## Assigned task
Repeat the records word for word.

## Task material
----

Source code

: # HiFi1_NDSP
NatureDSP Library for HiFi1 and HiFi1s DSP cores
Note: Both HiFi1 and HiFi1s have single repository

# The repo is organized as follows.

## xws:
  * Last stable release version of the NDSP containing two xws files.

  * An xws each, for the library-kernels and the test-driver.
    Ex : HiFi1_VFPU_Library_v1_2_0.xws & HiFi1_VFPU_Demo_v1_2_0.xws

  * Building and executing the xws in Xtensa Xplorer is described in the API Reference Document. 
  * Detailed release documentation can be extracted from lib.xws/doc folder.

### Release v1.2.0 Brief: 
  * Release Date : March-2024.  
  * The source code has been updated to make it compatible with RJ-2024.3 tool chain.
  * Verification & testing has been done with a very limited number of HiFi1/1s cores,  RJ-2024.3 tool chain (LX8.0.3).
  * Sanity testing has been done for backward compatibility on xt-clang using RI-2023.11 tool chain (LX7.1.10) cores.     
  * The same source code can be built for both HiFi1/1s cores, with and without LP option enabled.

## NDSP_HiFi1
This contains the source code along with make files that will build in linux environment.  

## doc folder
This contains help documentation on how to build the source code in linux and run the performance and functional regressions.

----

## Answer to this exercise
Source code

: # HiFi1_NDSP
NatureDSP Library for HiFi1 and HiFi1s DSP cores
Note: Both HiFi1 and HiFi1s have single repository

# The repo is organized as follows.

## xws:
  * Last stable release version of the NDSP containing two xws files.

  * An xws each, for the library-kernels and the test-driver.
    Ex : HiFi1_VFPU_Library_v1_2_0.xws & HiFi1_VFPU_Demo_v1_2_0.xws

  * Building and executing the xws in Xtensa Xplorer is described in the API Reference Document. 
  * Detailed release documentation can be extracted from lib.xws/doc folder.

### Release v1.2.0 Brief: 
  * Release Date : March-2024.  
  * The source code has been updated to make it compatible with RJ-2024.3 tool chain.
  * Verification & testing has been done with a very limited number of HiFi1/1s cores,  RJ-2024.3 tool chain (LX8.0.3).
  * Sanity testing has been done for backward compatibility on xt-clang using RI-2023.11 tool chain (LX7.1.10) cores.     
  * The same source code can be built for both HiFi1/1s cores, with and without LP option enabled.

## NDSP_HiFi1
This contains the source code along with make files that will build in linux environment.  

## doc folder
This contains help documentation on how to build the source code in linux and run the performance and functional regressions.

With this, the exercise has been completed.